Jews still remained Jews and Gentiles remained Gentiles, but the miracle was that they could sit at the same table in fellowship, because of Christ. It’s why Peter’s walkout from the table at Antioch was so damaging, as seen in Galatians. He struck at the heart of the truth of the gospel. It is why Paul confronted him, and why Paul’s teaching of righteousness by faith is so important, and linked to that incident in the letter. Because, it fights the idea that God accepts people based on religious or ethnic pedigree or privilege. There is neither Jew nor Greek, slave nor free, male nor female, but all are one in Christ Jesus.
God makes no distinction, not only concerning entrance into his family, but concerning ranking or perceived importance or privilege within his family. Neither should we.
It’s why Paul goes to great lengths to level the playing field. Those who were near were equally in need of the saving and reconciling grace of God in Christ as those who were far off. IOW…all have sinned, no matter upon what side of the wall they began. Jews and Gentiles, male and female, slave and free, all needed to become "spiritual Jews, " all needing to come to faith in Christ, and all becoming equally accepted and welcomed by God into his new creation, on that basis alone. God made and still makes no distinction. Sadly, we still do!
Right on, Harry! In Galatians, Paul never portrayed that meeting as if James and Jerusalem had any authority over his mission. Rather, if they rejected his Torah free gospel, the reputed pillars would have been out of step with the Spirit. In Paul’s thought, the gospel had priority over the church, it’s councils, and decisions. The only thing in their power was to acknowledge or reject the diversity that his preaching of the gospel and the power of the Spirit had already created. To reject this would have destroyed united gospel mission. Seems we get this whole order in reverse in Adventism, and are bearing the bitter, divisive fruit that results, which Paul called the works of the flesh. From all reports, that’s what the maneuvering in SA 2015 seemed to be!

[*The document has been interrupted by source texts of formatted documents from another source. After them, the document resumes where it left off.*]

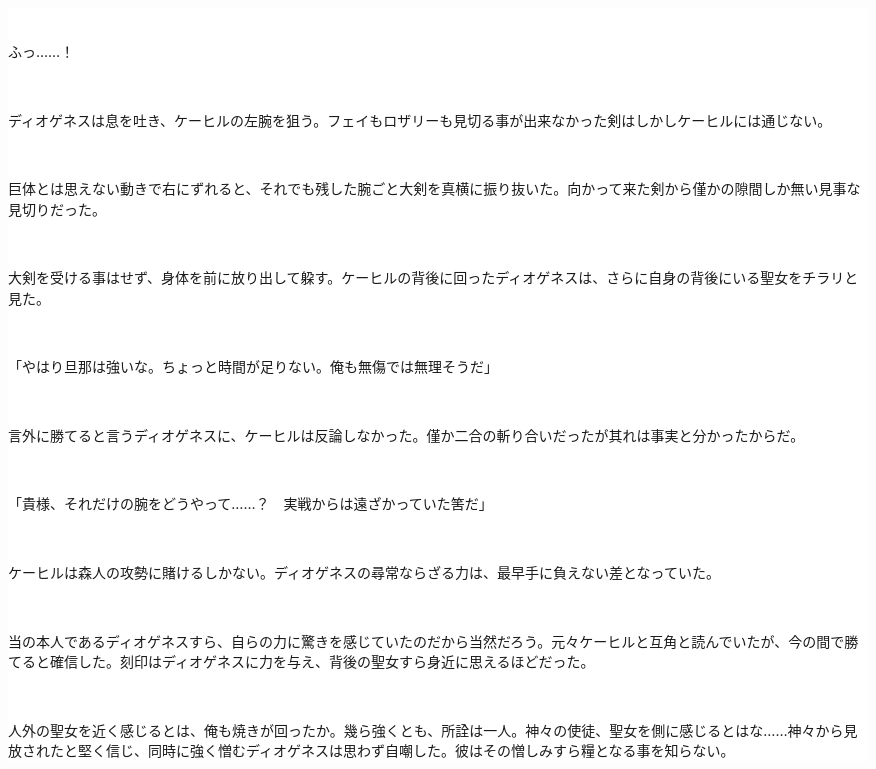  </p>
 <p id="L124">
  <br/>
 </p>
 <p id="L125">
  ふっ……！
 </p>
 <p id="L126">
  <br/>
 </p>
 <p id="L127">
  ディオゲネスは息を吐き、ケーヒルの左腕を狙う。フェイもロザリーも見切る事が出来なかった剣はしかしケーヒルには通じない。
 </p>
 <p id="L128">
  <br/>
 </p>
 <p id="L129">
  巨体とは思えない動きで右にずれると、それでも残した腕ごと大剣を真横に振り抜いた。向かって来た剣から僅かの隙間しか無い見事な見切りだった。
 </p>
 <p id="L130">
  <br/>
 </p>
 <p id="L131">
  大剣を受ける事はせず、身体を前に放り出して躱す。ケーヒルの背後に回ったディオゲネスは、さらに自身の背後にいる聖女をチラリと見た。
 </p>
 <p id="L132">
  <br/>
 </p>
 <p id="L133">
  「やはり旦那は強いな。ちょっと時間が足りない。俺も無傷では無理そうだ」
 </p>
 <p id="L134">
  <br/>
 </p>
 <p id="L135">
  言外に勝てると言うディオゲネスに、ケーヒルは反論しなかった。僅か二合の斬り合いだったが其れは事実と分かったからだ。
 </p>
 <p id="L136">
  <br/>
 </p>
 <p id="L137">
  「貴様、それだけの腕をどうやって……？　実戦からは遠ざかっていた筈だ」
 </p>
 <p id="L138">
  <br/>
 </p>
 <p id="L139">
  ケーヒルは森人の攻勢に賭けるしかない。ディオゲネスの尋常ならざる力は、最早手に負えない差となっていた。
 </p>
 <p id="L140">
  <br/>
 </p>
 <p id="L141">
  当の本人であるディオゲネスすら、自らの力に驚きを感じていたのだから当然だろう。元々ケーヒルと互角と読んでいたが、今の間で勝てると確信した。刻印はディオゲネスに力を与え、背後の聖女すら身近に思えるほどだった。
 </p>
 <p id="L142">
  <br/>
 </p>
 <p id="L143">
  人外の聖女を近く感じるとは、俺も焼きが回ったか。幾ら強くとも、所詮は一人。神々の使徒、聖女を側に感じるとはな……神々から見放されたと堅く信じ、同時に強く憎むディオゲネスは思わず自嘲した。彼はその憎しみすら糧となる事を知らない。
 </p>
 <p id="L144">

Additionally, his gospel truly rendered the law as unnecessary, not only for Gentiles, but for Jews as well. No wonder why he was vilified, misunderstood, hunted, and persecuted. This was a seismic shift under a millennium of religious world view and practice! The messiah had come, the banquet was on, get out of the kitchen and quibbling in there over the cookbook! In our own contemporary way, it seems that we’re good at pointing people to quibbling back in the kitchen, as well. For Adventism and its self identity, the gospel and what it implies, especially in Galatians, also represents a seismic shift.